An Oracle blog – Amardeep Sidhu

July 31, 2012

ORA-01422 while compiling objects

Filed under: Troubleshooting — Sidhu @ 10:04 pm
Tags: ,

There was an interesting issue at one of the customer sites. Few tables in the database were altered and the dependent objects became invalid. But the attempts to compile the objects using utlrp.sql or manually were failing. In all the cases it was giving the same error:

SQL> alter function SCOTT.SOME_FUNCTION compile;
 alter function SCOTT.SOME_FUNCTION compile
*
ERROR at line 1:
ORA-00604: error occurred at recursive SQL level 1
ORA-01422: exact fetch returns more than requested number of rows
ORA-06512: at line 27

SQL>

 

At first look it sounded like some issue with the dictionary as the error in case of every object (be it a view, function or package) was the same.

Everybody was trying to compile the invalid objects and surprisingly few VIEWs (that were not getting compiled from SQL*Plus) got compiled from Toad ! But that didn’t explain anything. In fact it was more confusing.

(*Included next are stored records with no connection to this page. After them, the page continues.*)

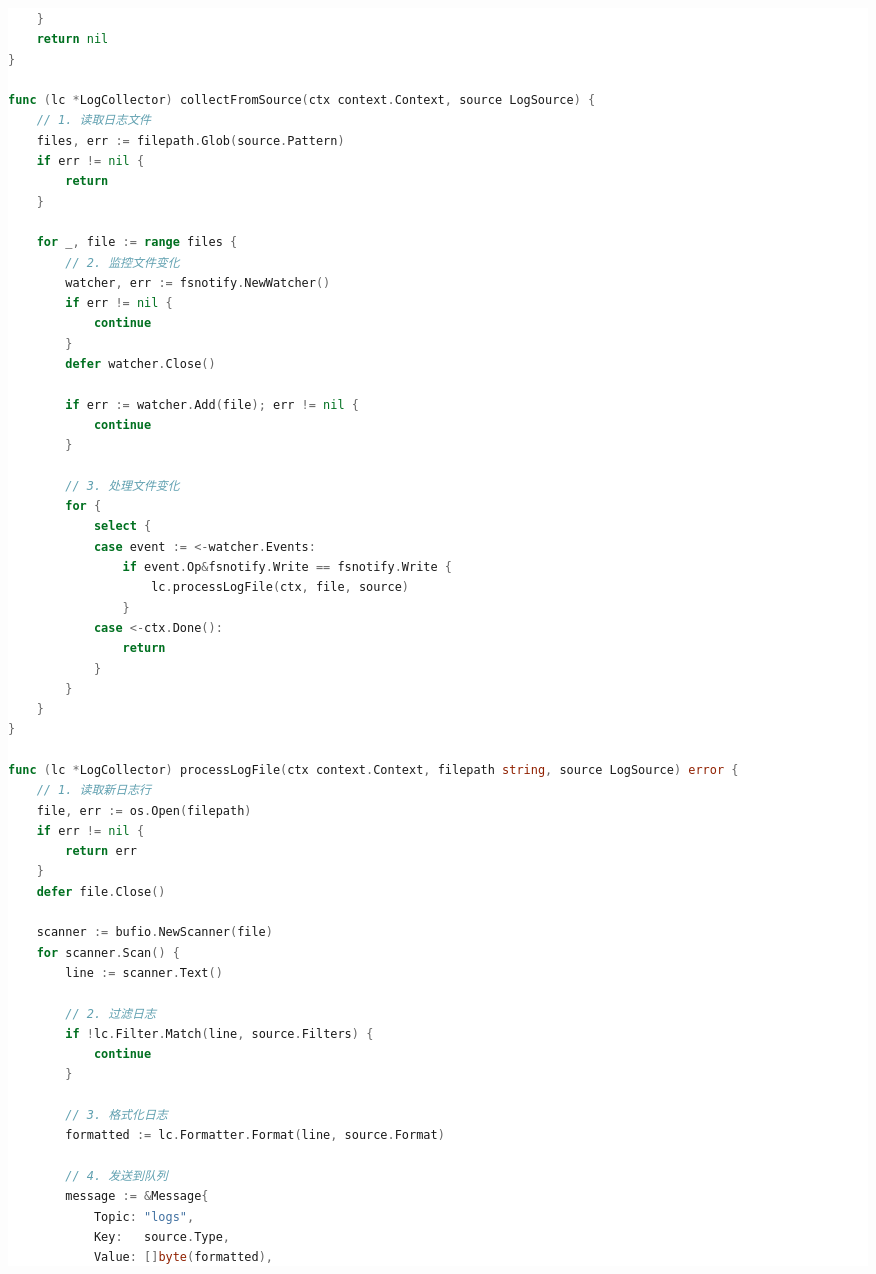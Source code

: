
 ```go
    }
    return nil
}

func (lc *LogCollector) collectFromSource(ctx context.Context, source LogSource) {
    // 1. 读取日志文件
    files, err := filepath.Glob(source.Pattern)
    if err != nil {
        return
    }
    
    for _, file := range files {
        // 2. 监控文件变化
        watcher, err := fsnotify.NewWatcher()
        if err != nil {
            continue
        }
        defer watcher.Close()
        
        if err := watcher.Add(file); err != nil {
            continue
        }
        
        // 3. 处理文件变化
        for {
            select {
            case event := <-watcher.Events:
                if event.Op&fsnotify.Write == fsnotify.Write {
                    lc.processLogFile(ctx, file, source)
                }
            case <-ctx.Done():
                return
            }
        }
    }
}

func (lc *LogCollector) processLogFile(ctx context.Context, filepath string, source LogSource) error {
    // 1. 读取新日志行
    file, err := os.Open(filepath)
    if err != nil {
        return err
    }
    defer file.Close()
    
    scanner := bufio.NewScanner(file)
    for scanner.Scan() {
        line := scanner.Text()
        
        // 2. 过滤日志
        if !lc.Filter.Match(line, source.Filters) {
            continue
        }
        
        // 3. 格式化日志
        formatted := lc.Formatter.Format(line, source.Format)
        
        // 4. 发送到队列
        message := &Message{
            Topic: "logs",
            Key:   source.Type,
            Value: []byte(formatted),
```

Finally I enabled errorstack for event 1422 and tried to compile a view. Here is the relevant content from the trace file

----- Error Stack Dump -----
ORA-01422: exact fetch returns more than requested number of rows
----- Current SQL Statement for this session (sql_id=7kb01v7t6s054) -----
SELECT SQL_TEXT FROM V$OPEN_CURSOR VOC, V$SESSION VS WHERE VOC.SADDR = VS.SADDR AND AUDSID=USERENV('sessionid') AND UPPER(SQL_TEXT) LIKE 'ALTER%'

 

I took it to be some system SQL and started searching in that direction and obviously that was of no use.

In the mean time another guy almost shouted…”oh there is a trigger to capture DDL operations in the database; it must be that”. And indeed it was. Here is the code that was creating the problem:

 select sql_text into vsql_text
           from v$open_cursor voc, v$session vs
           where voc.saddr = vs.saddr
           and audsid=userenv('sessionid')
           and upper(sql_text) like 'ALTER%';
 

As v$open_cursor was returning multiple rows, hence the problem !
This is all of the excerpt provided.